— Work order —
Extract each line from the entries below that has the string "download" in it.

— Dataset records —
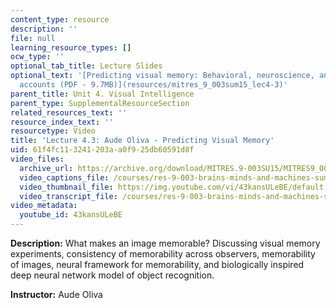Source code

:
 ```yaml
---
content_type: resource
description: ''
file: null
learning_resource_types: []
ocw_type: ''
optional_tab_title: Lecture Slides
optional_text: '[Predicting visual memory: Behavioral, neuroscience, and computational
  accounts (PDF - 9.7MB)](resources/mitres_9_003sum15_lec4-3)'
parent_title: Unit 4. Visual Intelligence
parent_type: SupplementalResourceSection
related_resources_text: ''
resource_index_text: ''
resourcetype: Video
title: 'Lecture 4.3: Aude Oliva - Predicting Visual Memory'
uid: 61f4fc11-3241-203a-a0f9-25db60591d8f
video_files:
  archive_url: https://archive.org/download/MITRES.9-003SU15/MITRES9_003SU15_Lecture_4-3_300k.mp4
  video_captions_file: /courses/res-9-003-brains-minds-and-machines-summer-course-summer-2015/e4c4bcda769b5d75b15bad23f119fb8a_43kansULeBE.vtt
  video_thumbnail_file: https://img.youtube.com/vi/43kansULeBE/default.jpg
  video_transcript_file: /courses/res-9-003-brains-minds-and-machines-summer-course-summer-2015/7ab51fa373903e882be0bdbe8fccfe58_43kansULeBE.pdf
video_metadata:
  youtube_id: 43kansULeBE
---
```


**Description:** What makes an image memorable? Discussing visual memory experiments, consistency of memorability across observers, memorability of images, neural framework for memorability, and biologically inspired deep neural network model of object recognition.

**Instructor:** Aude Oliva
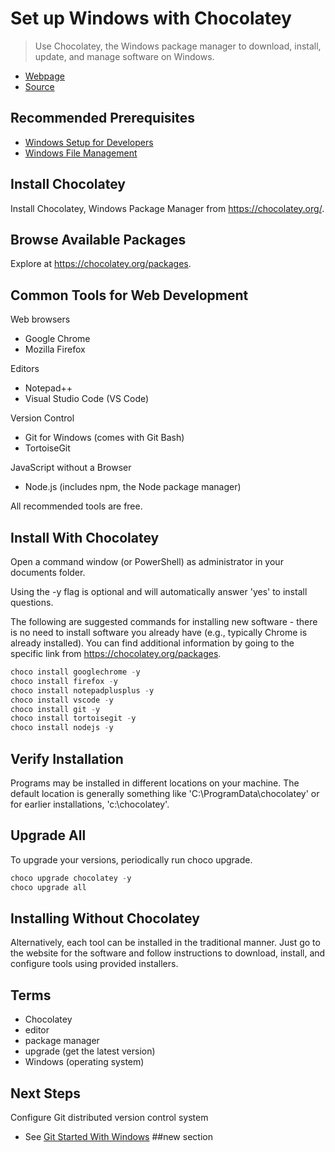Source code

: # Set up Windows with Chocolatey

> Use Chocolatey, the Windows package manager to download, install, update, and manage software on Windows.

- [Webpage](https://denisecase.github.io/get-setup-with-chocolatey/)
- [Source](https://github.com/denisecase/get-setup-with-chocolatey)

## Recommended Prerequisites

- [Windows Setup for Developers](https://github.com/denisecase/windows-setup)
- [Windows File Management](https://github.com/denisecase/windows-file-management)

## Install Chocolatey

Install Chocolatey, Windows Package Manager from <https://chocolatey.org/>.

## Browse Available Packages

Explore at <https://chocolatey.org/packages>.

## Common Tools for Web Development

Web browsers

- Google Chrome
- Mozilla Firefox

Editors

- Notepad++
- Visual Studio Code (VS Code)

Version Control

- Git for Windows (comes with Git Bash)
- TortoiseGit

JavaScript without a Browser

- Node.js (includes npm, the Node package manager)

All recommended tools are free.

## Install With Chocolatey

Open a command window (or PowerShell) as administrator in your documents folder.

Using the -y flag is optional and will automatically answer 'yes' to install questions.

The following are suggested commands for installing new software - there is no need to install software you already have (e.g., typically Chrome is already installed). You can find additional information by going to the specific link from <https://chocolatey.org/packages>.

```Powershell
choco install googlechrome -y
choco install firefox -y
choco install notepadplusplus -y
choco install vscode -y
choco install git -y
choco install tortoisegit -y
choco install nodejs -y
```

## Verify Installation

Programs may be installed in different locations on your machine. 
The default location is generally something like 'C:\ProgramData\chocolatey' or for earlier installations, 'c:\chocolatey'.

## Upgrade All

To upgrade your versions, periodically run choco upgrade.

```Powershell
choco upgrade chocolatey -y
choco upgrade all
```

## Installing Without Chocolatey

Alternatively, each tool can be installed in the traditional manner. Just go to the website for the software and follow instructions to download, install, and configure tools using provided installers.

## Terms

- Chocolatey
- editor
- package manager
- upgrade (get the latest version)
- Windows (operating system)

## Next Steps

Configure Git distributed version control system

- See [Git Started With Windows](https://github.com/denisecase/git-started-windows)
##new section
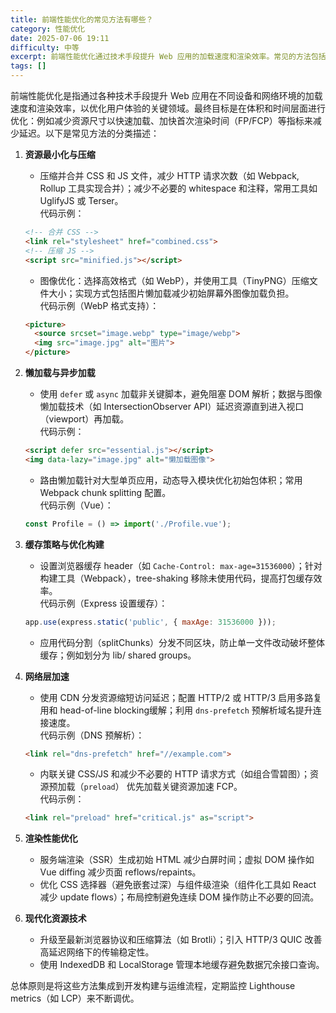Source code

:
 ```yaml
---
title: 前端性能优化的常见方法有哪些？
category: 性能优化
date: 2025-07-06 19:11
difficulty: 中等
excerpt: 前端性能优化通过技术手段提升 Web 应用的加载速度和渲染效率。常见的方法包括资源压缩、懒加载、缓存策略和网络加速等。
tags: []
---
```

前端性能优化是指通过各种技术手段提升 Web 应用在不同设备和网络环境的加载速度和渲染效率，以优化用户体验的关键领域。最终目标是在体积和时间层面进行优化：例如减少资源尺寸以快速加载、加快首次渲染时间（FP/FCP）等指标来减少延迟。以下是常见方法的分类描述：

1. **资源最小化与压缩**  
   - 压缩并合并 CSS 和 JS 文件，减少 HTTP 请求次数（如 Webpack, Rollup 工具实现合并）；减少不必要的 whitespace 和注释，常用工具如 UglifyJS 或 Terser。  
   代码示例：  
   
   ```html
   <!-- 合并 CSS -->
   <link rel="stylesheet" href="combined.css">
   <!-- 压缩 JS -->
   <script src="minified.js"></script>
   ```  
   - 图像优化：选择高效格式（如 WebP），并使用工具（TinyPNG）压缩文件大小；实现方式包括图片懒加载减少初始屏幕外图像加载负担。  
   代码示例（WebP 格式支持）：  
   
   ```html
   <picture>
     <source srcset="image.webp" type="image/webp">
     <img src="image.jpg" alt="图片">
   </picture>
   ```  

2. **懒加载与异步加载**  
   - 使用 `defer` 或 `async` 加载非关键脚本，避免阻塞 DOM 解析；数据与图像懒加载技术（如 IntersectionObserver API）延迟资源直到进入视口（viewport）再加载。  
   代码示例：  
   
   ```html
   <script defer src="essential.js"></script>
   <img data-lazy="image.jpg" alt="懒加载图像">
   ```  
   - 路由懒加载针对大型单页应用，动态导入模块优化初始包体积；常用 Webpack chunk splitting 配置。  
   代码示例（Vue）：  
   
   ```javascript
   const Profile = () => import('./Profile.vue');
   ```  

3. **缓存策略与优化构建**  
   - 设置浏览器缓存 header（如 `Cache-Control: max-age=31536000`）；针对构建工具（Webpack），tree-shaking 移除未使用代码，提高打包缓存效率。  
   代码示例（Express 设置缓存）：  
   
   ```javascript
   app.use(express.static('public', { maxAge: 31536000 }));
   ```  
   - 应用代码分割（splitChunks）分发不同区块，防止单一文件改动破坏整体缓存；例如划分为 lib/ shared groups。  

4. **网络层加速**  
   - 使用 CDN 分发资源缩短访问延迟；配置 HTTP/2 或 HTTP/3 启用多路复用和 head-of-line blocking缓解；利用 `dns-prefetch` 预解析域名提升连接速度。  
   代码示例（DNS 预解析）：  
   
   ```html
   <link rel="dns-prefetch" href="//example.com">
   ```  
   - 内联关键 CSS/JS 和减少不必要的 HTTP 请求方式（如组合雪碧图）；资源预加载（`preload`） 优先加载关键资源加速 FCP。  
   代码示例：  
   
   ```html
   <link rel="preload" href="critical.js" as="script">
   ```  

5. **渲染性能优化**  
   - 服务端渲染（SSR）生成初始 HTML 减少白屏时间；虚拟 DOM 操作如 Vue diffing 减少页面 reflows/repaints。  
   - 优化 CSS 选择器（避免嵌套过深）与组件级渲染（组件化工具如 React 减少 update flows）；布局控制避免连续 DOM 操作防止不必要的回流。  

6. **现代化资源技术**  
   - 升级至最新浏览器协议和压缩算法（如 Brotli）；引入 HTTP/3 QUIC 改善高延迟网络下的传输稳定性。  
   - 使用 IndexedDB 和 LocalStorage 管理本地缓存避免数据冗余接口查询。  

总体原则是将这些方法集成到开发构建与运维流程，定期监控 Lighthouse metrics（如 LCP）来不断调优。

— Task solution —
  archive_url: https://archive.org/download/MITRES.9-003SU15/MITRES9_003SU15_Lecture_4-3_300k.mp4
> Use Chocolatey, the Windows package manager to download, install, update, and manage software on Windows.
Alternatively, each tool can be installed in the traditional manner. Just go to the website for the software and follow instructions to download, install, and configure tools using provided installers.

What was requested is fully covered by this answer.